|
Research
Doug Baynton has a joint appointment in the Department of History and the Department of Speech Pathology and Audiology. Doug's primary interest is the history of disability in the United States. His research and teaching explore how the cultural meanings of disabilities have changed over time, with particular interest in how the concept of disability can shed light on our understanding of such topics as nativism, eugenics, racial stereotyping, gender roles, and ideas of progress and decline, civilization and nature.
Doug Baynton's first book, Forbidden Signs: American Culture and the Campaign against Sign Language (1996), has become one of the defining books in the field of disability history, widely reviewed in both academic and general interest publications. He is the author of numerous articles on the history of disability and is currently writing a book on the concept of "defective persons" in the making of American immigration policy since the late nineteenth century.
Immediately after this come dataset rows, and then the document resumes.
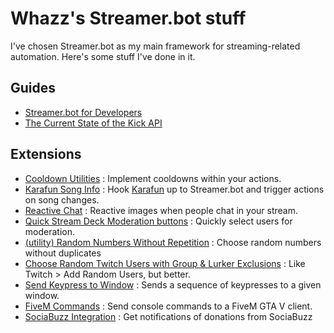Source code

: # Whazz's Streamer.bot stuff
I've chosen Streamer.bot as my main framework for streaming-related automation.  Here's some stuff I've done in it.
## Guides
* [Streamer.bot for Developers](StreamerbotForDevelopers)
* [The Current State of the Kick API](KickAPI)

## Extensions
* [Cooldown Utilities](https://github.com/WhazzItToYa/Streamerbot-CooldownUtilities) : Implement cooldowns within your actions.
* [Karafun Song Info](https://github.com/WhazzItToYa/StreamerbotKarafun) : Hook [Karafun](https://karafun.com) up to Streamer.bot and trigger actions on song changes.
* [Reactive Chat](ReactiveChat) : Reactive images when people chat in your stream.
* [Quick Stream Deck Moderation buttons](https://extensions.streamer.bot/t/quick-twitch-chat-moderation-stream-deck-buttons/1746) : Quickly select users for moderation.
* [(utility) Random Numbers Without Repetition](https://discord.com/channels/834650675224248362/1295580155904921674) : Choose random numbers without duplicates
* [Choose Random Twitch Users with Group & Lurker Exclusions](https://discord.com/channels/834650675224248362/1303263141592825928) : Like Twitch > Add Random Users, but better.
* [Send Keypress to Window](https://github.com/WhazzItToYa/Streamerbot-SendInputToWindow) : Sends a sequence of keypresses to a given window.
* [FiveM Commands](https://github.com/WhazzItToYa/Streamerbot-FiveM) : Send console commands to a FiveM GTA V client.
* [SociaBuzz Integration](https://github.com/WhazzItToYa/Streamerbot-SociaBuzz) : Get notifications of donations from SociaBuzz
Doug serves on the Editorial Board of Sign Language Studies. He has served as a consultant to public television (PBS) for a documentary, "History Through Deaf Eyes" and to National Public Radio for its broadcast, "Beyond Affliction: The Disability History Project." Doug served as a consultant to the National Museum of American History for the "BodyWorks" exhibit in 1998 and on the planning committee for the Museum's "Exhibiting Disability" conference in 1999.
Doug Baynton received his PhD from the University of Iowa in 1993.